§ TASK STATEMENT:
Copy the entries without a single change. Pictures should be dropped.

§ AVAILABLE RECORDS:
+-------+

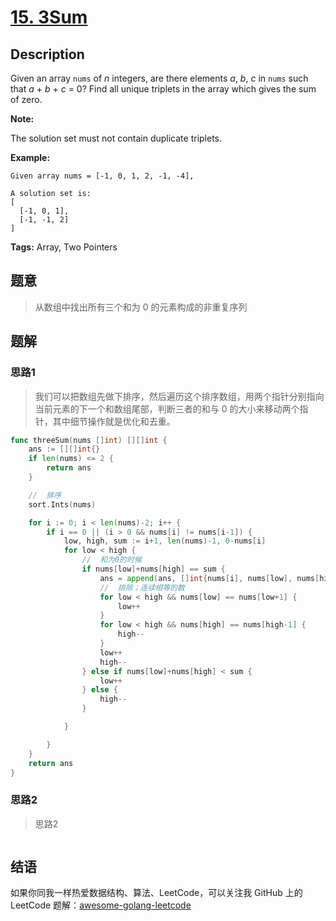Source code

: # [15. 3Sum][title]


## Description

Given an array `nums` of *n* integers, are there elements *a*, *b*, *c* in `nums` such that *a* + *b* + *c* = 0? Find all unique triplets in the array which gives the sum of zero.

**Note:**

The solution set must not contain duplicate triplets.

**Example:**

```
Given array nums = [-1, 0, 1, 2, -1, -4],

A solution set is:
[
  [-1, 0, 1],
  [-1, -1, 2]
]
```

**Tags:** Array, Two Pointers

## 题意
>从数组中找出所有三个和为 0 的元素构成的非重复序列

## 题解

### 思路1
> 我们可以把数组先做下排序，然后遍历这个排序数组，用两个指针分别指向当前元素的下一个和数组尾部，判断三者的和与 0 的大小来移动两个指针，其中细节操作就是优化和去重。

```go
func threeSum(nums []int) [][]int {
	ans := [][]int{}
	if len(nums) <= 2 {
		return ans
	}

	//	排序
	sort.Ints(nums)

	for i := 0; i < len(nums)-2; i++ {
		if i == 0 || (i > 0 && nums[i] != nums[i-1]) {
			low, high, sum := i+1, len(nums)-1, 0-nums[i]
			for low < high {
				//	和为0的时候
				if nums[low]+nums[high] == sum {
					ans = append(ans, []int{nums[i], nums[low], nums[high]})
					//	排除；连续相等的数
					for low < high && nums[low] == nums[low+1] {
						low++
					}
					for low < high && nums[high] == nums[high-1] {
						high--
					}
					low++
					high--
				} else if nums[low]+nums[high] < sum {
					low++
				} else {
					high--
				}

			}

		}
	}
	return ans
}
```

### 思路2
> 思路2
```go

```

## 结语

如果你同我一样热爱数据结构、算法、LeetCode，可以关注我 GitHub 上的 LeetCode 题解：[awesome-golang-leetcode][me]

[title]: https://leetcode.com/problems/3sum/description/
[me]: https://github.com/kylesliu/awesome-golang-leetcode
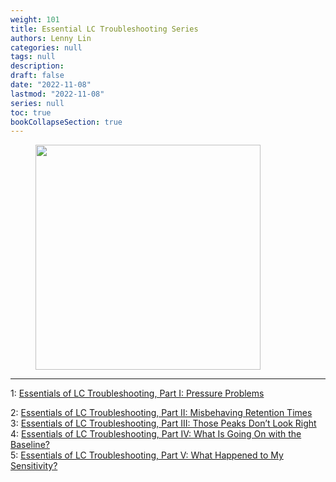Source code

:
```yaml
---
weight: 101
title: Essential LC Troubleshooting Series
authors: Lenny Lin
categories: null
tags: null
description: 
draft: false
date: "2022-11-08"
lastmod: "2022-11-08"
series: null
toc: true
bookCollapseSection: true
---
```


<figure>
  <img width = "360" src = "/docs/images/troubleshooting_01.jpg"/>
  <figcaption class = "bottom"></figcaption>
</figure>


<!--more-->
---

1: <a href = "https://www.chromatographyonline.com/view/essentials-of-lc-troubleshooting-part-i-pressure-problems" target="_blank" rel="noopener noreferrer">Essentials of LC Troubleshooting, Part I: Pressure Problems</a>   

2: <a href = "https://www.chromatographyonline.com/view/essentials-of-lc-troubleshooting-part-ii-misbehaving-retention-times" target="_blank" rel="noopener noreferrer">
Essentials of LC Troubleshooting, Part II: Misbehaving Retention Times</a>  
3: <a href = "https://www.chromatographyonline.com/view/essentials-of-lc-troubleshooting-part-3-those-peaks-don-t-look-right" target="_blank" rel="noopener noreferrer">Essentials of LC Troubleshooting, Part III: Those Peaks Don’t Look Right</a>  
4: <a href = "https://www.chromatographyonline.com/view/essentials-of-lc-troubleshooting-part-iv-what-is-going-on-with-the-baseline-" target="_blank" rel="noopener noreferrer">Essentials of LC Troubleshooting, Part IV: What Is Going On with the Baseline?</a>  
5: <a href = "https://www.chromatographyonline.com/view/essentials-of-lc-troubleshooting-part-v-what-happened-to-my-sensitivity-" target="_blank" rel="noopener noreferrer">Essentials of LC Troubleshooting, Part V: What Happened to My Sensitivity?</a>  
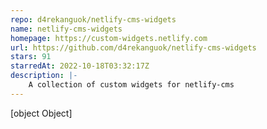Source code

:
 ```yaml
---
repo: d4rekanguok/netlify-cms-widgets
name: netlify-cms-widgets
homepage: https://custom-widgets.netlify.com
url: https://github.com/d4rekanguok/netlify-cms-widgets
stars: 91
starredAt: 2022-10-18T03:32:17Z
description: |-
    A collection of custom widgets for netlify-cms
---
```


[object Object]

+-------+

§ RESULT FOR THIS EXERCISE:
Source code

: # [15. 3Sum][title]


## Description

Given an array `nums` of *n* integers, are there elements *a*, *b*, *c* in `nums` such that *a* + *b* + *c* = 0? Find all unique triplets in the array which gives the sum of zero.

**Note:**

The solution set must not contain duplicate triplets.

**Example:**

```
Given array nums = [-1, 0, 1, 2, -1, -4],

A solution set is:
[
  [-1, 0, 1],
  [-1, -1, 2]
]
```

**Tags:** Array, Two Pointers

## 题意
>从数组中找出所有三个和为 0 的元素构成的非重复序列

## 题解

### 思路1
> 我们可以把数组先做下排序，然后遍历这个排序数组，用两个指针分别指向当前元素的下一个和数组尾部，判断三者的和与 0 的大小来移动两个指针，其中细节操作就是优化和去重。

```go
func threeSum(nums []int) [][]int {
	ans := [][]int{}
	if len(nums) <= 2 {
		return ans
	}

	//	排序
	sort.Ints(nums)

	for i := 0; i < len(nums)-2; i++ {
		if i == 0 || (i > 0 && nums[i] != nums[i-1]) {
			low, high, sum := i+1, len(nums)-1, 0-nums[i]
			for low < high {
				//	和为0的时候
				if nums[low]+nums[high] == sum {
					ans = append(ans, []int{nums[i], nums[low], nums[high]})
					//	排除；连续相等的数
					for low < high && nums[low] == nums[low+1] {
						low++
					}
					for low < high && nums[high] == nums[high-1] {
						high--
					}
					low++
					high--
				} else if nums[low]+nums[high] < sum {
					low++
				} else {
					high--
				}

			}

		}
	}
	return ans
}
```

### 思路2
> 思路2
```go

```

## 结语

如果你同我一样热爱数据结构、算法、LeetCode，可以关注我 GitHub 上的 LeetCode 题解：[awesome-golang-leetcode][me]

[title]: https://leetcode.com/problems/3sum/description/
[me]: https://github.com/kylesliu/awesome-golang-leetcode
Source code

:
```yaml
---
weight: 101
title: Essential LC Troubleshooting Series
authors: Lenny Lin
categories: null
tags: null
description: 
draft: false
date: "2022-11-08"
lastmod: "2022-11-08"
series: null
toc: true
bookCollapseSection: true
---
```


<figure>
  <img width = "360" src = "/docs/images/troubleshooting_01.jpg"/>
  <figcaption class = "bottom"></figcaption>
</figure>


<!--more-->
---

1: <a href = "https://www.chromatographyonline.com/view/essentials-of-lc-troubleshooting-part-i-pressure-problems" target="_blank" rel="noopener noreferrer">Essentials of LC Troubleshooting, Part I: Pressure Problems</a>   

2: <a href = "https://www.chromatographyonline.com/view/essentials-of-lc-troubleshooting-part-ii-misbehaving-retention-times" target="_blank" rel="noopener noreferrer">
Essentials of LC Troubleshooting, Part II: Misbehaving Retention Times</a>  
3: <a href = "https://www.chromatographyonline.com/view/essentials-of-lc-troubleshooting-part-3-those-peaks-don-t-look-right" target="_blank" rel="noopener noreferrer">Essentials of LC Troubleshooting, Part III: Those Peaks Don’t Look Right</a>  
4: <a href = "https://www.chromatographyonline.com/view/essentials-of-lc-troubleshooting-part-iv-what-is-going-on-with-the-baseline-" target="_blank" rel="noopener noreferrer">Essentials of LC Troubleshooting, Part IV: What Is Going On with the Baseline?</a>  
5: <a href = "https://www.chromatographyonline.com/view/essentials-of-lc-troubleshooting-part-v-what-happened-to-my-sensitivity-" target="_blank" rel="noopener noreferrer">Essentials of LC Troubleshooting, Part V: What Happened to My Sensitivity?</a>  
Source code

:
 ```yaml
---
repo: d4rekanguok/netlify-cms-widgets
name: netlify-cms-widgets
homepage: https://custom-widgets.netlify.com
url: https://github.com/d4rekanguok/netlify-cms-widgets
stars: 91
starredAt: 2022-10-18T03:32:17Z
description: |-
    A collection of custom widgets for netlify-cms
---
```


[object Object]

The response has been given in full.